What is being asked: A single number is the whole answer: the count of lines in these entries that hold "GANs".

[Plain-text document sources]

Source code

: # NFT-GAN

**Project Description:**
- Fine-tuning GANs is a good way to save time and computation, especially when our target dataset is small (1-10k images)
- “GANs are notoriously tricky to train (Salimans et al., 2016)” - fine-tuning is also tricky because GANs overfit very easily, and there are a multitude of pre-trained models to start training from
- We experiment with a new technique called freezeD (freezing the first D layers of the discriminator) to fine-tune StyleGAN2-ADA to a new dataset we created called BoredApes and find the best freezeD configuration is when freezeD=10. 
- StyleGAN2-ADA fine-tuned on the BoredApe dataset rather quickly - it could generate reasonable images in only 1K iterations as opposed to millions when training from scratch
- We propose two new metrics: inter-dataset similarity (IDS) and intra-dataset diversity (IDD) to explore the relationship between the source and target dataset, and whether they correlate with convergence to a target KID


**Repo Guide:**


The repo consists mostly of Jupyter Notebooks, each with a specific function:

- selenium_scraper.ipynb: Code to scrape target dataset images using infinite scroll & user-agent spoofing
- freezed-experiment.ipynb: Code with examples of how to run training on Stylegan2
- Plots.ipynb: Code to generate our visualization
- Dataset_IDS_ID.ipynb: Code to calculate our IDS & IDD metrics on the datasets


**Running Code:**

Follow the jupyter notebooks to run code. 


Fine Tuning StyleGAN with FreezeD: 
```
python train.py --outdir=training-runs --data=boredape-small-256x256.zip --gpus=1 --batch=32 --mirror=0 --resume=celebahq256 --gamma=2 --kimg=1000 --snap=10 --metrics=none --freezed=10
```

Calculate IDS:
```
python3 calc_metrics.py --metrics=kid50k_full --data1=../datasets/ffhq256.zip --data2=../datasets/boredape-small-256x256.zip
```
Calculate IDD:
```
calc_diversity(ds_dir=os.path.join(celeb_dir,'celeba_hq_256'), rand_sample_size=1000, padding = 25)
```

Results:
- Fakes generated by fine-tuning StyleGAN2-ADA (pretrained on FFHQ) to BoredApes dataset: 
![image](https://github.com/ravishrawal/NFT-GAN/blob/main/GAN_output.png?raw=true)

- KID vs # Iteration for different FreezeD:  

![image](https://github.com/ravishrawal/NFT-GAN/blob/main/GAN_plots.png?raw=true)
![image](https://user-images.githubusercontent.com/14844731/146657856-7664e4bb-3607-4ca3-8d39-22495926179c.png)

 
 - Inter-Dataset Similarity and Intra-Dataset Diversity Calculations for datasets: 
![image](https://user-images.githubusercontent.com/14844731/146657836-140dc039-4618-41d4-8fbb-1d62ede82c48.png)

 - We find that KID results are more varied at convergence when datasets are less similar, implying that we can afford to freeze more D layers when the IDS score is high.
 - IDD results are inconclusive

Output of the exercise: 2